[Items from a data source]
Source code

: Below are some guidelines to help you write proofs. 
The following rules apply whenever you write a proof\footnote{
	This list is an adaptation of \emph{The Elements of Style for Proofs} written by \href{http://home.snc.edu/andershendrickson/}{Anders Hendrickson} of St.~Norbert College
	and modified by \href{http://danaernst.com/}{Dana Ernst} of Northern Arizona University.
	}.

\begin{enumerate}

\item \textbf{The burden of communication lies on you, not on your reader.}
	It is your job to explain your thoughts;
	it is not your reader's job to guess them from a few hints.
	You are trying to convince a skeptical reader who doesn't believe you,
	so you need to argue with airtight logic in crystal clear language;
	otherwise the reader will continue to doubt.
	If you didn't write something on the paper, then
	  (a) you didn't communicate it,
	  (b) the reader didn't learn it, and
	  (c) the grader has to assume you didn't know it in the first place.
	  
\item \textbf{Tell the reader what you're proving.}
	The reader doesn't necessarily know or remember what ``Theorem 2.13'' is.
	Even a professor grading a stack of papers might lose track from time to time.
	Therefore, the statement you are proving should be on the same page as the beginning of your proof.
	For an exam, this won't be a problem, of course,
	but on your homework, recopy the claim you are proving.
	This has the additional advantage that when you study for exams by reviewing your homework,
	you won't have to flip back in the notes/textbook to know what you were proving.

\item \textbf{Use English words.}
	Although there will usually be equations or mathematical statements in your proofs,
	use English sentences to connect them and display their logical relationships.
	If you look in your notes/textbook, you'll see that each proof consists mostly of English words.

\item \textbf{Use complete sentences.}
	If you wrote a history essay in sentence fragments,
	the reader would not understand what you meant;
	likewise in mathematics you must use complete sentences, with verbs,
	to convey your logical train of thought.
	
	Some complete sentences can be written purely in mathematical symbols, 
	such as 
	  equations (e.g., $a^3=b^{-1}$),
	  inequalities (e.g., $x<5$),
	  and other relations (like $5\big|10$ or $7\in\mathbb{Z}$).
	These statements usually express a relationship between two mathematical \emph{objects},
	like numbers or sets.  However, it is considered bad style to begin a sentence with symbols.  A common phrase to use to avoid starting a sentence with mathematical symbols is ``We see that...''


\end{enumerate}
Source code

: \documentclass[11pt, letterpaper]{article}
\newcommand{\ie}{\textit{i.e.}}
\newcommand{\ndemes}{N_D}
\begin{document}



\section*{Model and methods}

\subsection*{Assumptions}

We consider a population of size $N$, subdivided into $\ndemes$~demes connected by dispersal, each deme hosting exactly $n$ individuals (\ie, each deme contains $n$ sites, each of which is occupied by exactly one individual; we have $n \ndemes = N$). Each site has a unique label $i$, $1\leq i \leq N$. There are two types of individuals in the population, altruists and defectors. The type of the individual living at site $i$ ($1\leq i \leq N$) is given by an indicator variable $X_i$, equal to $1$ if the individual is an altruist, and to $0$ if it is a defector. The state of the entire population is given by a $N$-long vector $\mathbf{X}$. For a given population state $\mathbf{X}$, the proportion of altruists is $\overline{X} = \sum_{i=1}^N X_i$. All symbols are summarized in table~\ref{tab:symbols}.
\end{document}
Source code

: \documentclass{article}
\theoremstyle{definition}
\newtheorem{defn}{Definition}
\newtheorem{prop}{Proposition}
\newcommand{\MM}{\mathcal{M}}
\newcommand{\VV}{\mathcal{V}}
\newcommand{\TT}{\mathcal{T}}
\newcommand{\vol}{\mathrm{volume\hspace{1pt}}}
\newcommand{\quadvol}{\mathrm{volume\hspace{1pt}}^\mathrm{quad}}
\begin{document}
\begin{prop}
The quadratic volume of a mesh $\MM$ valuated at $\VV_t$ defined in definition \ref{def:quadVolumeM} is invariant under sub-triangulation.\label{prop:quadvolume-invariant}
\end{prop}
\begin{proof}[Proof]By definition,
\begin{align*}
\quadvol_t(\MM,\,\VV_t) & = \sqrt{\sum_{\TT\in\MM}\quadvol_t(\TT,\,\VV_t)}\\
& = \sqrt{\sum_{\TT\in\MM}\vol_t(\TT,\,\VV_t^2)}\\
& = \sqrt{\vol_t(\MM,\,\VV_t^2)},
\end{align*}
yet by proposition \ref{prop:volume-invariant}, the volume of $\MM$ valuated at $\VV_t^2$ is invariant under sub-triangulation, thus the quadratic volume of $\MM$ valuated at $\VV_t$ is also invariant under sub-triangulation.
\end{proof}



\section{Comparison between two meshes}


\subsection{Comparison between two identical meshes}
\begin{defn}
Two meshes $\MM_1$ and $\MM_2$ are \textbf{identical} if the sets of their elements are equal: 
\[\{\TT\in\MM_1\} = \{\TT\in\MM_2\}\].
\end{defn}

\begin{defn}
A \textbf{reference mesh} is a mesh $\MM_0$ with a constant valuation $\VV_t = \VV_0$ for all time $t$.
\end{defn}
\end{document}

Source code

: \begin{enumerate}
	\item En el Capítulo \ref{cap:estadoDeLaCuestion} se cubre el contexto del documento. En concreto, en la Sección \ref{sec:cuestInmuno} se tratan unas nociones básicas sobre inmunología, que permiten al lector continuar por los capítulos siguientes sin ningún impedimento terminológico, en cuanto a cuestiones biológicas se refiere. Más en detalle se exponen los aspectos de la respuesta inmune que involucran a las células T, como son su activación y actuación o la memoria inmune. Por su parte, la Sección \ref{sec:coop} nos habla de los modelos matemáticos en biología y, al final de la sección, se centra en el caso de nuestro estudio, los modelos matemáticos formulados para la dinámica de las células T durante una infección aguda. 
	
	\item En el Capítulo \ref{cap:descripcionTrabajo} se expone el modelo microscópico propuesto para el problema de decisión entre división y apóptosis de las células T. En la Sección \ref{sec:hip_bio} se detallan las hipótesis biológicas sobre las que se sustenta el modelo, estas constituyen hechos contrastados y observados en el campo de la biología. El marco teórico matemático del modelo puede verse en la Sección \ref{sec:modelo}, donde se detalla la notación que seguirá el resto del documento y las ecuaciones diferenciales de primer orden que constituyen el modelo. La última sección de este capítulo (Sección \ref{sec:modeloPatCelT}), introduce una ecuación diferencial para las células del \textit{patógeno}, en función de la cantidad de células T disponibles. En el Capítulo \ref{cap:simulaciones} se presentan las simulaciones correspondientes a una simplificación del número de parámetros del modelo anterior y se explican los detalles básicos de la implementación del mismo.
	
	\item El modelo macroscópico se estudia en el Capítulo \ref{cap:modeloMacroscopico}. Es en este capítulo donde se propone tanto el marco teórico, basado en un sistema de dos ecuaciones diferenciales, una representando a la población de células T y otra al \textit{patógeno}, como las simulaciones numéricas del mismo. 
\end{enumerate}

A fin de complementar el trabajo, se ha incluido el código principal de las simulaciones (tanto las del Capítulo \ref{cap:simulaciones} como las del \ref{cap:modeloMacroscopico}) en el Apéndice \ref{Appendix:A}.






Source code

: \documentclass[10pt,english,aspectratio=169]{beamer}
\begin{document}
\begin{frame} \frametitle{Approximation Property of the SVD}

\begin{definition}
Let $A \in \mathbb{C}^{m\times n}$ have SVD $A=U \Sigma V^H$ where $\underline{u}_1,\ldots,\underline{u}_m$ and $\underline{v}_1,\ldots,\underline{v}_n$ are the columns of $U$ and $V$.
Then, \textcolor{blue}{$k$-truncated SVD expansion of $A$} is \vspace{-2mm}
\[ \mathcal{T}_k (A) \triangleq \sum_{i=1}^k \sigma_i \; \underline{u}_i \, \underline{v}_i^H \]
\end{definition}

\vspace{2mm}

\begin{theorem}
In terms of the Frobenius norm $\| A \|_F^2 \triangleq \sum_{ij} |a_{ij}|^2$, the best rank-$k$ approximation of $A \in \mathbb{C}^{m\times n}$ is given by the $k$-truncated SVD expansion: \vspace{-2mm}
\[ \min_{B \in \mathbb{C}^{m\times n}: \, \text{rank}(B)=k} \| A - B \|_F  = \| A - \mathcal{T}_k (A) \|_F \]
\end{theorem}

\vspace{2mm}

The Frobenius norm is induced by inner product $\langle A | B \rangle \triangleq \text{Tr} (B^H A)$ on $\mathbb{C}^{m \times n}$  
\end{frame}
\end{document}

### TASK DESCRIPTION
Repeat only the stretch of lines that opens with the line containing "of $U$ and $V$." and closes with the final line of the entries, both included, exactly as written.

### SOLUTION TO THIS TASK
Let $A \in \mathbb{C}^{m\times n}$ have SVD $A=U \Sigma V^H$ where $\underline{u}_1,\ldots,\underline{u}_m$ and $\underline{v}_1,\ldots,\underline{v}_n$ are the columns of $U$ and $V$.
Then, \textcolor{blue}{$k$-truncated SVD expansion of $A$} is \vspace{-2mm}
\[ \mathcal{T}_k (A) \triangleq \sum_{i=1}^k \sigma_i \; \underline{u}_i \, \underline{v}_i^H \]
\end{definition}

\vspace{2mm}

\begin{theorem}
In terms of the Frobenius norm $\| A \|_F^2 \triangleq \sum_{ij} |a_{ij}|^2$, the best rank-$k$ approximation of $A \in \mathbb{C}^{m\times n}$ is given by the $k$-truncated SVD expansion: \vspace{-2mm}
\[ \min_{B \in \mathbb{C}^{m\times n}: \, \text{rank}(B)=k} \| A - B \|_F  = \| A - \mathcal{T}_k (A) \|_F \]
\end{theorem}

\vspace{2mm}

The Frobenius norm is induced by inner product $\langle A | B \rangle \triangleq \text{Tr} (B^H A)$ on $\mathbb{C}^{m \times n}$  
\end{frame}
\end{document}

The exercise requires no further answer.